(INPUT DATA Opens)
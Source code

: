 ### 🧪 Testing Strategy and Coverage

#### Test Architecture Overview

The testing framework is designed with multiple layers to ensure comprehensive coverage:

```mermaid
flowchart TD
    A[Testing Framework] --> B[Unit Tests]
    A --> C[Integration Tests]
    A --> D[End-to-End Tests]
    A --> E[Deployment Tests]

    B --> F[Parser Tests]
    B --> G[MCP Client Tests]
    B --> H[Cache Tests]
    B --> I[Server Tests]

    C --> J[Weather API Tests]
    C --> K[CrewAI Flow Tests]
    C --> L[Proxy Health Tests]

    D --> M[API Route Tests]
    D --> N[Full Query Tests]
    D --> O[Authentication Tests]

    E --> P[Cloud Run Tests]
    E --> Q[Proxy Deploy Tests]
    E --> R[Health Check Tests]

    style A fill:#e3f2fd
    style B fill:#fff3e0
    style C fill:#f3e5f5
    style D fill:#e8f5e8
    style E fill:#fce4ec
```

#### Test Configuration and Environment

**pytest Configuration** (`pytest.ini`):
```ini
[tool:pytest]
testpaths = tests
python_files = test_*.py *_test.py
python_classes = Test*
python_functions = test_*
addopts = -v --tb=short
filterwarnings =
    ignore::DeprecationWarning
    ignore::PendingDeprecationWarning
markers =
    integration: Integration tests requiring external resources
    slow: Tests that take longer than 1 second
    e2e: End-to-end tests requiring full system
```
(INPUT DATA Closes)
**ASSIGNMENT:** Copy the lines above, please. Keep them exact.

**RESULT:**
Source code

: ### 🧪 Testing Strategy and Coverage

#### Test Architecture Overview

The testing framework is designed with multiple layers to ensure comprehensive coverage:

```mermaid
flowchart TD
    A[Testing Framework] --> B[Unit Tests]
    A --> C[Integration Tests]
    A --> D[End-to-End Tests]
    A --> E[Deployment Tests]

    B --> F[Parser Tests]
    B --> G[MCP Client Tests]
    B --> H[Cache Tests]
    B --> I[Server Tests]

    C --> J[Weather API Tests]
    C --> K[CrewAI Flow Tests]
    C --> L[Proxy Health Tests]

    D --> M[API Route Tests]
    D --> N[Full Query Tests]
    D --> O[Authentication Tests]

    E --> P[Cloud Run Tests]
    E --> Q[Proxy Deploy Tests]
    E --> R[Health Check Tests]

    style A fill:#e3f2fd
    style B fill:#fff3e0
    style C fill:#f3e5f5
    style D fill:#e8f5e8
    style E fill:#fce4ec
```

#### Test Configuration and Environment

**pytest Configuration** (`pytest.ini`):
```ini
[tool:pytest]
testpaths = tests
python_files = test_*.py *_test.py
python_classes = Test*
python_functions = test_*
addopts = -v --tb=short
filterwarnings =
    ignore::DeprecationWarning
    ignore::PendingDeprecationWarning
markers =
    integration: Integration tests requiring external resources
    slow: Tests that take longer than 1 second
    e2e: End-to-end tests requiring full system
```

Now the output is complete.